April 13th. Manheim. There is a bridge over the Rhine here,
supported on thirty-nine boats, and one over the Neckar on eleven
boats. The bridge over the Rhine is twenty-one and a half feet wide
from rail to rail. The boats are four feet deep, fifty-two feet
long, and nine feet eight inches broad. The space between boat and
boat is eighteen feet ten inches. From these data the length of the
bridge should be 9ft. 8in. + 18ft. 10in. x 40 = 1140 feet. In order
to let vessels pass through, two boats well framed together, with
their flooring, are made to fall down stream together. Here, too,
they make good ham. It is fattened on round potatoes and Indian
corn. The farmers smoke what is for their own use in their chimneys.
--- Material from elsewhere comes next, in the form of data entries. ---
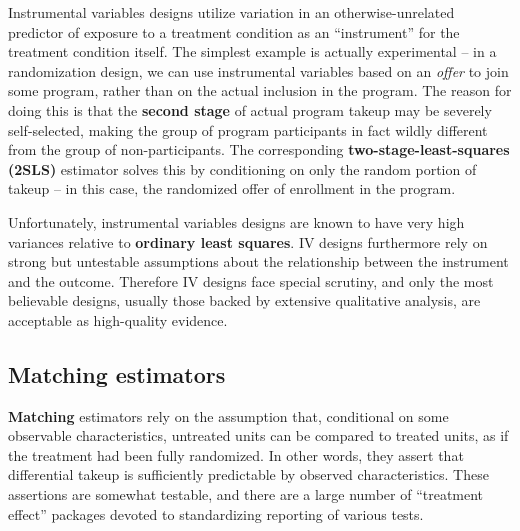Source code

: Instrumental variables designs utilize variation in an
otherwise-unrelated predictor of exposure to a treatment condition
as an ``instrument'' for the treatment condition itself.
The simplest example is actually experimental --
in a randomization design, we can use instrumental variables
based on an \textit{offer} to join some program,
rather than on the actual inclusion in the program.\cite{angrist2001instrumental}
The reason for doing this is that the \textbf{second stage}
of actual program takeup may be severely self-selected,
making the group of program participants in fact
wildly different from the group of non-participants.
The corresponding \textbf{two-stage-least-squares (2SLS)} estimator
solves this by conditioning on only the random portion of takeup --
in this case, the randomized offer of enrollment in the program.

Unfortunately, instrumental variables designs are known
to have very high variances relative to \textbf{ordinary least squares}.\cite{young2017consistency}
IV designs furthermore rely on strong but untestable assumptions
about the relationship between the instrument and the outcome.\cite{bound1995problems}
Therefore IV designs face special scrutiny,
and only the most believable designs,
usually those backed by extensive qualitative analysis,
are acceptable as high-quality evidence.

\subsection{Matching estimators}

\textbf{Matching} estimators rely on the assumption that,
conditional on some observable characteristics,
untreated units can be compared to treated units,
as if the treatment had been fully randomized.
In other words, they assert that differential takeup
is sufficiently predictable by observed characteristics.
These assertions are somewhat testable,
and there are a large number of ``treatment effect''
packages devoted to standardizing reporting of various tests.

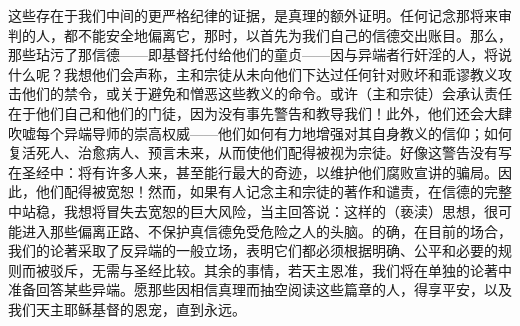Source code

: 这些存在于我们中间的更严格纪律的证据，是真理的额外证明。任何记念那将来审判的人，都不能安全地偏离它，那时，以首先为我们自己的信德交出账目。那么，那些玷污了那信德——即基督托付给他们的童贞——因与异端者行奸淫的人，将说什么呢？我想他们会声称，主和宗徒从未向他们下达过任何针对败坏和乖谬教义攻击他们的禁令，或关于避免和憎恶这些教义的命令。或许（主和宗徒）会承认责任在于他们自己和他们的门徒，因为没有事先警告和教导我们！此外，他们还会大肆吹嘘每个异端导师的崇高权威——他们如何有力地增强对其自身教义的信仰；如何复活死人、治愈病人、预言未来，从而使他们配得被视为宗徒。好像这警告没有写在圣经中：将有许多人来，甚至能行最大的奇迹，以维护他们腐败宣讲的骗局。因此，他们配得被宽恕！然而，如果有人记念主和宗徒的著作和谴责，在信德的完整中站稳，我想将冒失去宽恕的巨大风险，当主回答说：这样的（亵渎）思想，很可能进入那些偏离正路、不保护真信德免受危险之人的头脑。的确，在目前的场合，我们的论著采取了反异端的一般立场，表明它们都必须根据明确、公平和必要的规则而被驳斥，无需与圣经比较。其余的事情，若天主恩准，我们将在单独的论著中准备回答某些异端。愿那些因相信真理而抽空阅读这些篇章的人，得享平安，以及我们天主耶稣基督的恩宠，直到永远。\par


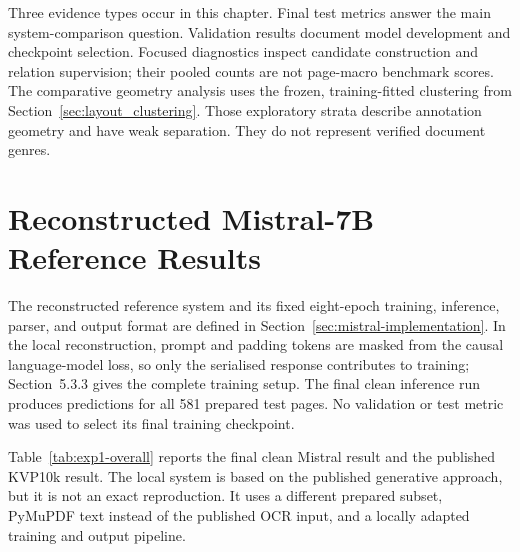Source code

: Three evidence types occur in this chapter. Final test metrics answer the main
system-comparison question. Validation results document model development and
checkpoint selection. Focused diagnostics inspect candidate construction and
relation supervision; their pooled counts are not page-macro benchmark scores.
The comparative geometry analysis uses the frozen, training-fitted clustering
from Section~\ref{sec:layout_clustering}. Those exploratory strata describe annotation geometry and have weak
separation. They do not represent verified document genres.

\section{Reconstructed Mistral-7B Reference Results}
\label{sec:exp1}
\label{sec:res1}

The reconstructed reference system and its fixed eight-epoch training,
inference, parser, and output format are defined in
Section~\ref{sec:mistral-implementation}.
In the local reconstruction, prompt and padding tokens are masked from the
causal language-model loss, so only the serialised response contributes to
training; Section~5.3.3 gives the complete training setup.
The final clean inference run produces
predictions for all 581 prepared test pages. No validation or test metric was
used to select its final training checkpoint.

Table~\ref{tab:exp1-overall} reports the final clean Mistral result and the
published KVP10k result. The local system is based on the published generative
approach, but it is not an exact reproduction. It uses a different prepared
subset, PyMuPDF text instead of the published OCR input, and a locally adapted
training and output pipeline.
When it is made for sale, and in greater quantities than the chimney
will hold, they make the smoke of the chimney pass into an adjoining
loft, or apartment, from which it has no issue; and here they hang
their hams.
An economical curtain bedstead. (Illustration omitted) The
bedstead is seven feet by four feet two inches. From each leg there
goes up an iron rod three-eighths of an inch in diameter. Those from
the legs at the foot of the bed meeting at top as in the margin, and
those from the head meeting in like manner, so that the two at the
foot form one point, and the two at the head another. On these
points lays an oval iron rod, whose long diameter is five feet, and
short one three feet one inch. There is a hole through this rod at
each end, by which it goes on firm on the point of the upright rods.
Then a nut screws it down firmly. Ten breadths of stuff two feet ten
inches wide, and eight feet six inches long, form the curtains.
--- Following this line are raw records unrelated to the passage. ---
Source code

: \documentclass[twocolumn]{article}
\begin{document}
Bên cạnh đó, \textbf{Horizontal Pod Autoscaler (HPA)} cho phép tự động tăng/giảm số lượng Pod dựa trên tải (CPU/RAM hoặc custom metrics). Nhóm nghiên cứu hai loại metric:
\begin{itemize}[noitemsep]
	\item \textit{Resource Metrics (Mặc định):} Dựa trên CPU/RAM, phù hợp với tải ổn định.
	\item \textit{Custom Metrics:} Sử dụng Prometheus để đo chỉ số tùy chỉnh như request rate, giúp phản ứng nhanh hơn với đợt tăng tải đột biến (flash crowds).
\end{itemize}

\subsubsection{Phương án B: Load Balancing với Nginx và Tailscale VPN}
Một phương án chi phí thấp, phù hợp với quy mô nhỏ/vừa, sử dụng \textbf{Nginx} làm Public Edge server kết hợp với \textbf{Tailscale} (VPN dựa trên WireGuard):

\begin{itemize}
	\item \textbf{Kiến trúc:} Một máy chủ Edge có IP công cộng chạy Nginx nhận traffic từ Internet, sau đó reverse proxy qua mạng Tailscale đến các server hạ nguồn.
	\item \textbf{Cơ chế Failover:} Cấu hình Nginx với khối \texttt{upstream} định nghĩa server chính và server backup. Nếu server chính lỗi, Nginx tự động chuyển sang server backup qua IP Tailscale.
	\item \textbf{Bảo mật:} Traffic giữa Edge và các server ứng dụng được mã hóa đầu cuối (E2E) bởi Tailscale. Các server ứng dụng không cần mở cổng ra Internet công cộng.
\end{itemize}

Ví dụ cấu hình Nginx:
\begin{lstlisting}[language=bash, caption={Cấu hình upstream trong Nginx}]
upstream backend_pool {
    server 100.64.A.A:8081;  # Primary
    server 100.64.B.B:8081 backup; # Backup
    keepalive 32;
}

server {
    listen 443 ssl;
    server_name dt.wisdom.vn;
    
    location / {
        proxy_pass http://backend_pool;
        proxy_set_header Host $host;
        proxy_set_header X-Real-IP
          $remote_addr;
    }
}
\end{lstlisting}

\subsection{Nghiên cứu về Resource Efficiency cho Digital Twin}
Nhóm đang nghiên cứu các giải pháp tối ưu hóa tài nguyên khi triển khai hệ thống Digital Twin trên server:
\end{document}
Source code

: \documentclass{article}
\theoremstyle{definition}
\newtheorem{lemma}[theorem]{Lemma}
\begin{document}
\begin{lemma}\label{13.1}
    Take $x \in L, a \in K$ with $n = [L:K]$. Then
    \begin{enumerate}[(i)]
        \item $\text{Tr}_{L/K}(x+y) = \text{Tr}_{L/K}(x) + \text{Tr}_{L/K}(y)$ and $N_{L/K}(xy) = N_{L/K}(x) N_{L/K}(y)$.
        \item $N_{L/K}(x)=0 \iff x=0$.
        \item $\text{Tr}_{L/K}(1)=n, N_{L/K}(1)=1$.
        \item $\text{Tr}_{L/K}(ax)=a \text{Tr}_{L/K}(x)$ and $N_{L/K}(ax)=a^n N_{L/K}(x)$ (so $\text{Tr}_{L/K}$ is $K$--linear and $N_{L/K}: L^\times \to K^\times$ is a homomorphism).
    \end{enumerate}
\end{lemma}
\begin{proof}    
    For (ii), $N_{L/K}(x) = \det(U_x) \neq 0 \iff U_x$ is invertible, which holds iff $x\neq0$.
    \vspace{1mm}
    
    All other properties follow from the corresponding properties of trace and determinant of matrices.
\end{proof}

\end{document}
There is no top nor vallons. The rings are fastened within two and a
half or three inches of the top on the inside, which two and a half
or three inches stand up, and are an ornament somewhat like a ruffle.
I have observed all along the Rhine that they make the oxen
draw by the horns. A pair of very handsome chariot horses, large,
bay, and seven years old, sell for fifty louis. One pound of beef
sells for eight kreitzers, (_i. e. eight sixtieths of a florin;) one
pound of mutton or veal, six kreitzers; one pound of pork, seven and
a half kreitzers; one pound of ham, twelve kreitzers; one pound of
fine wheat bread, two kreitzers; one pound of butter, twenty
kreitzers; one hundred and sixty pounds of wheat, six francs; one
hundred and sixty pounds of maize, five francs; one hundred and sixty
pounds of potatoes, one franc; one hundred pounds of hay, one franc;
a cord of wood (which is 4 4 and 6 feet), seven francs; a laborer by
the day receives twenty-four kreitzers, and feeds himself. A journee
or arpent of land (which is eight by two hundred steps), such as the
middling plains of the Rhine, will s...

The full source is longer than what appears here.